__Your task__
Make a verbatim copy of the entries below; pictures stay out.

++++

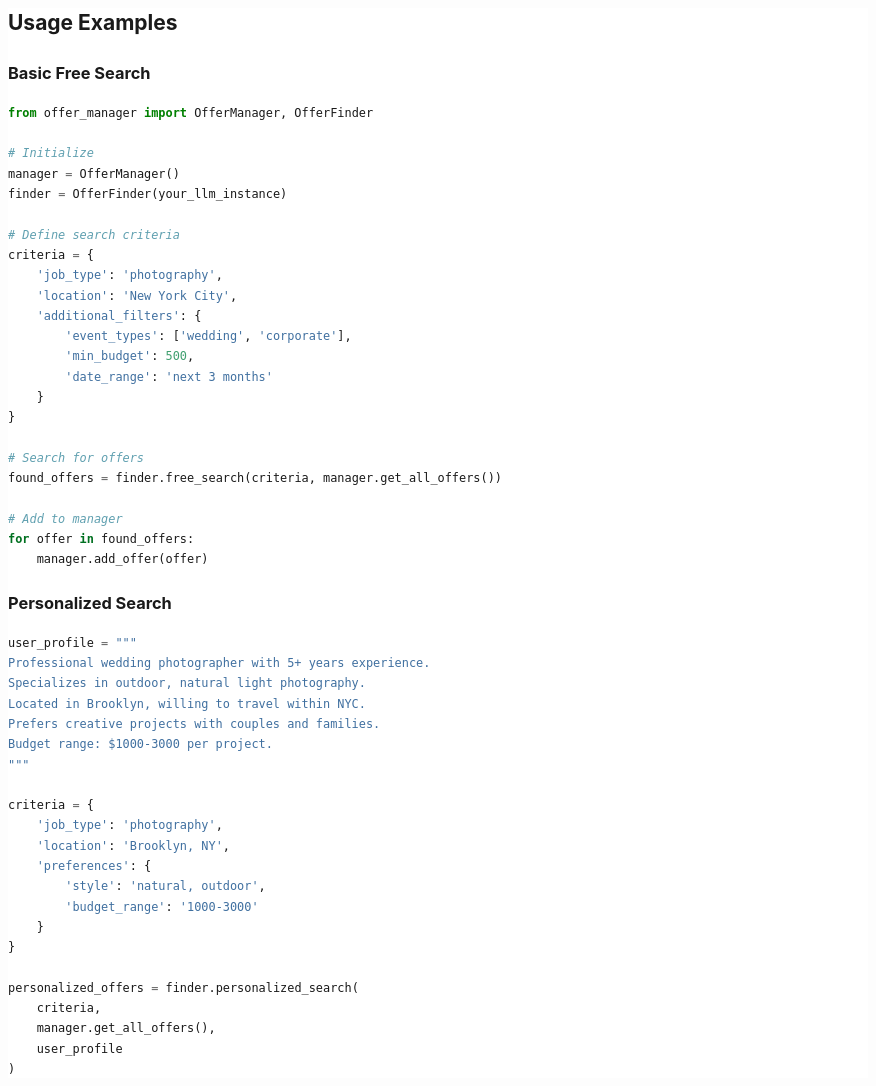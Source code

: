 ## Usage Examples

### Basic Free Search
```python
from offer_manager import OfferManager, OfferFinder

# Initialize
manager = OfferManager()
finder = OfferFinder(your_llm_instance)

# Define search criteria
criteria = {
    'job_type': 'photography',
    'location': 'New York City',
    'additional_filters': {
        'event_types': ['wedding', 'corporate'],
        'min_budget': 500,
        'date_range': 'next 3 months'
    }
}

# Search for offers
found_offers = finder.free_search(criteria, manager.get_all_offers())

# Add to manager
for offer in found_offers:
    manager.add_offer(offer)
```

### Personalized Search
```python
user_profile = """
Professional wedding photographer with 5+ years experience.
Specializes in outdoor, natural light photography.
Located in Brooklyn, willing to travel within NYC.
Prefers creative projects with couples and families.
Budget range: $1000-3000 per project.
"""

criteria = {
    'job_type': 'photography',
    'location': 'Brooklyn, NY',
    'preferences': {
        'style': 'natural, outdoor',
        'budget_range': '1000-3000'
    }
}

personalized_offers = finder.personalized_search(
    criteria, 
    manager.get_all_offers(),
    user_profile
)
```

++++

__Written solution__
Source code

: ## Usage Examples

### Basic Free Search
```python
from offer_manager import OfferManager, OfferFinder

# Initialize
manager = OfferManager()
finder = OfferFinder(your_llm_instance)

# Define search criteria
criteria = {
    'job_type': 'photography',
    'location': 'New York City',
    'additional_filters': {
        'event_types': ['wedding', 'corporate'],
        'min_budget': 500,
        'date_range': 'next 3 months'
    }
}

# Search for offers
found_offers = finder.free_search(criteria, manager.get_all_offers())

# Add to manager
for offer in found_offers:
    manager.add_offer(offer)
```

### Personalized Search
```python
user_profile = """
Professional wedding photographer with 5+ years experience.
Specializes in outdoor, natural light photography.
Located in Brooklyn, willing to travel within NYC.
Prefers creative projects with couples and families.
Budget range: $1000-3000 per project.
"""

criteria = {
    'job_type': 'photography',
    'location': 'Brooklyn, NY',
    'preferences': {
        'style': 'natural, outdoor',
        'budget_range': '1000-3000'
    }
}

personalized_offers = finder.personalized_search(
    criteria, 
    manager.get_all_offers(),
    user_profile
)
```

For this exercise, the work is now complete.